┌─ Supplied data
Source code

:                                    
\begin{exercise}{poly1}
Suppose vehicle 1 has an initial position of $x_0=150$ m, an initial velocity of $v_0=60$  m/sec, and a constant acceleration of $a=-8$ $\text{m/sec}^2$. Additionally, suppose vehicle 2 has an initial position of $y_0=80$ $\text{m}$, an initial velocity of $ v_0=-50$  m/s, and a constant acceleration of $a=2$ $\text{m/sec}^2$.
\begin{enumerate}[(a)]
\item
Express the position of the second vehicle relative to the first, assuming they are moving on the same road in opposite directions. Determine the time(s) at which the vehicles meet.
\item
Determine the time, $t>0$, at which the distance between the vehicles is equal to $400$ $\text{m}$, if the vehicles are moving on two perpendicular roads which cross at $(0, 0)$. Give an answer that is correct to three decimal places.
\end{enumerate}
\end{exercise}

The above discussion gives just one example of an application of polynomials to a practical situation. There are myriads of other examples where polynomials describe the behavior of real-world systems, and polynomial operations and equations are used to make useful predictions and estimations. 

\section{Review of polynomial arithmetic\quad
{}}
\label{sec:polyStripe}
└─
#### [Exercise objective]
Your answer must be the line containing "of polynomial arithmetic\quad" and each line after it in the listing above, copied exactly.

#### [Task solution]
\section{Review of polynomial arithmetic\quad
{}}
\label{sec:polyStripe}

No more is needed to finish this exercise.